══ Source information ══
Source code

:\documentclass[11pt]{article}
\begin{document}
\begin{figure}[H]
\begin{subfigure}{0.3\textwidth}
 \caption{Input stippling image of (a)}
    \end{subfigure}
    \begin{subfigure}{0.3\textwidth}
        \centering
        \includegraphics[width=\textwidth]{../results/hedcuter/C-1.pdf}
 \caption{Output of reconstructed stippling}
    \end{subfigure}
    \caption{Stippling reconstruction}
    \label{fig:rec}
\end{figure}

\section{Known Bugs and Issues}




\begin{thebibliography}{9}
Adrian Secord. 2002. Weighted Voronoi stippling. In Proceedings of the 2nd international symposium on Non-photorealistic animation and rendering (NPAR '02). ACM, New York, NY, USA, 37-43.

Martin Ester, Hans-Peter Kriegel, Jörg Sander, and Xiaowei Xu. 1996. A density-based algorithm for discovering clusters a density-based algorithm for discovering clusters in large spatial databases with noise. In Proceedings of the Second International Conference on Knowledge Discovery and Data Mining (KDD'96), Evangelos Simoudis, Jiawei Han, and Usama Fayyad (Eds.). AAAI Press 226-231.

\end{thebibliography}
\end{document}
═══
Extract all of the material exactly as it is written.

Response for this exercise =>
Source code

:\documentclass[11pt]{article}
\begin{document}
\begin{figure}[H]
\begin{subfigure}{0.3\textwidth}
 \caption{Input stippling image of (a)}
    \end{subfigure}
    \begin{subfigure}{0.3\textwidth}
        \centering
        \includegraphics[width=\textwidth]{../results/hedcuter/C-1.pdf}
 \caption{Output of reconstructed stippling}
    \end{subfigure}
    \caption{Stippling reconstruction}
    \label{fig:rec}
\end{figure}

\section{Known Bugs and Issues}




\begin{thebibliography}{9}
Adrian Secord. 2002. Weighted Voronoi stippling. In Proceedings of the 2nd international symposium on Non-photorealistic animation and rendering (NPAR '02). ACM, New York, NY, USA, 37-43.

Martin Ester, Hans-Peter Kriegel, Jörg Sander, and Xiaowei Xu. 1996. A density-based algorithm for discovering clusters a density-based algorithm for discovering clusters in large spatial databases with noise. In Proceedings of the Second International Conference on Knowledge Discovery and Data Mining (KDD'96), Evangelos Simoudis, Jiawei Han, and Usama Fayyad (Eds.). AAAI Press 226-231.

\end{thebibliography}
\end{document}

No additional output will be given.